> [Problem requirements] If a line below contains "Profiles", add it to your tally, then answer with the tally alone.

--- Entries shown Enclosed Below ---

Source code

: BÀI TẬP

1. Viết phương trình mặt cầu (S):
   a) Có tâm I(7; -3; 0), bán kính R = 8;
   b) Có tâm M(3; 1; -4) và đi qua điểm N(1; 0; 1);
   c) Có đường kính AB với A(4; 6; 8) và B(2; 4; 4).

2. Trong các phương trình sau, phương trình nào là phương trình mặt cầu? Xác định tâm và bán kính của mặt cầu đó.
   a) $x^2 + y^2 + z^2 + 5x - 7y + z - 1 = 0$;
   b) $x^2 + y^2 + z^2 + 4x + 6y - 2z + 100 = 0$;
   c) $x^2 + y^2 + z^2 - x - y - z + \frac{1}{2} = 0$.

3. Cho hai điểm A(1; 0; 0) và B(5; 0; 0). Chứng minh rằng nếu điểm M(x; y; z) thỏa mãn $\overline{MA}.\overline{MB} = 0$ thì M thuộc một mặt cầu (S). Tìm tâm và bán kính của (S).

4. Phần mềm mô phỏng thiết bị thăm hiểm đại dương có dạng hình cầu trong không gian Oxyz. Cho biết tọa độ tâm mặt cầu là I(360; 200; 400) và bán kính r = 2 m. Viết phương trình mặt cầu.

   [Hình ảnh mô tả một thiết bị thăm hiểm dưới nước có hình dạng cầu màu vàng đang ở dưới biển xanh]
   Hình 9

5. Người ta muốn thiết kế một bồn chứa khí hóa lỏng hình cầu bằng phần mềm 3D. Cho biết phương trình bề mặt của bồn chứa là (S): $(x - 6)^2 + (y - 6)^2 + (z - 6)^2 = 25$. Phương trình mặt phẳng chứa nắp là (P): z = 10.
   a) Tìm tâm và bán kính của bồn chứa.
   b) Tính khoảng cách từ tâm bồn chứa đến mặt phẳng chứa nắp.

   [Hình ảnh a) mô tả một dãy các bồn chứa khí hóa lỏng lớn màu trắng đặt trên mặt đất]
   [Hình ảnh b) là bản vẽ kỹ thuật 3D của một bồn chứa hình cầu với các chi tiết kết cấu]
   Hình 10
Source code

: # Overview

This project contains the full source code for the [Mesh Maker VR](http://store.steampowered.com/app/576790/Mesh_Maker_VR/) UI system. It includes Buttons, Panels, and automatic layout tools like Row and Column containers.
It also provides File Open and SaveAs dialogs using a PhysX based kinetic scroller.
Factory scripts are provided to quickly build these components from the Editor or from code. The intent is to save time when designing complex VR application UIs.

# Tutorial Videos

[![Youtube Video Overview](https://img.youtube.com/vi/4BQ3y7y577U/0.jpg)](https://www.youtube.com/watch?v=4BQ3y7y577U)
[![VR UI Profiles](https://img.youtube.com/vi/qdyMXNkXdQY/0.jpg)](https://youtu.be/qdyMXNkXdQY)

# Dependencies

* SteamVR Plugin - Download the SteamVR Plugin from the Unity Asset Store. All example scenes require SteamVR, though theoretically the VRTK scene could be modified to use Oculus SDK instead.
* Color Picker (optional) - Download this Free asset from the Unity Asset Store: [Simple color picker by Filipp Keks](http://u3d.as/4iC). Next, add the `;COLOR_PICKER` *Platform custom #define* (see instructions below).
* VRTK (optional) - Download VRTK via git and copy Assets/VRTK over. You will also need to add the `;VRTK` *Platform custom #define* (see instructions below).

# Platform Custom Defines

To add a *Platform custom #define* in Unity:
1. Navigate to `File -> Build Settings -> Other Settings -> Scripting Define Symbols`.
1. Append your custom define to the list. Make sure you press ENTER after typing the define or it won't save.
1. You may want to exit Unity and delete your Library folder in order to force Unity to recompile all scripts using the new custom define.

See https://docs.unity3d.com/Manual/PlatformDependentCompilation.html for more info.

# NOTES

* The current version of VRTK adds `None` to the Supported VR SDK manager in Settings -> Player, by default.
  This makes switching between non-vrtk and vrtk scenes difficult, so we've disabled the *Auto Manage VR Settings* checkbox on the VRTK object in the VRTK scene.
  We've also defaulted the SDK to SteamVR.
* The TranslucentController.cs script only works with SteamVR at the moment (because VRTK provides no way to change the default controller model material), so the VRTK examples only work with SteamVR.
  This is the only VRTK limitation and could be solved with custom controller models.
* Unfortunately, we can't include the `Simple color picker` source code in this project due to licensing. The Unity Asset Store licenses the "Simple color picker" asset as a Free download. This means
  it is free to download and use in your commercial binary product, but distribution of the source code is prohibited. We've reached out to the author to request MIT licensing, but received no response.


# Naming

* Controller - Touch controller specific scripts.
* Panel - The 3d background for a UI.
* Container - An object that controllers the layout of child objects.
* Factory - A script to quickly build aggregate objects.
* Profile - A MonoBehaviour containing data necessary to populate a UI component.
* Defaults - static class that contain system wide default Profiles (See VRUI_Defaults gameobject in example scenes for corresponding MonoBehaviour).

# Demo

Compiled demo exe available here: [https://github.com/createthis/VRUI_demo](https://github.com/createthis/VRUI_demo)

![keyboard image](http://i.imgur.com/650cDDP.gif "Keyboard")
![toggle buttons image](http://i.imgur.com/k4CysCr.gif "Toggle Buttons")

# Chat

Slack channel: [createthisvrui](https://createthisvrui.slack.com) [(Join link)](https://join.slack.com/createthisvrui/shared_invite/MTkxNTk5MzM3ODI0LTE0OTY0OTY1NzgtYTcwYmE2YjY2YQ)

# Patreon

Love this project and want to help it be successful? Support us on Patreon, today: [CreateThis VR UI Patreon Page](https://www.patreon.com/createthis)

--- End of Enclosed Entries shown ---

> [Result for this exercise] 2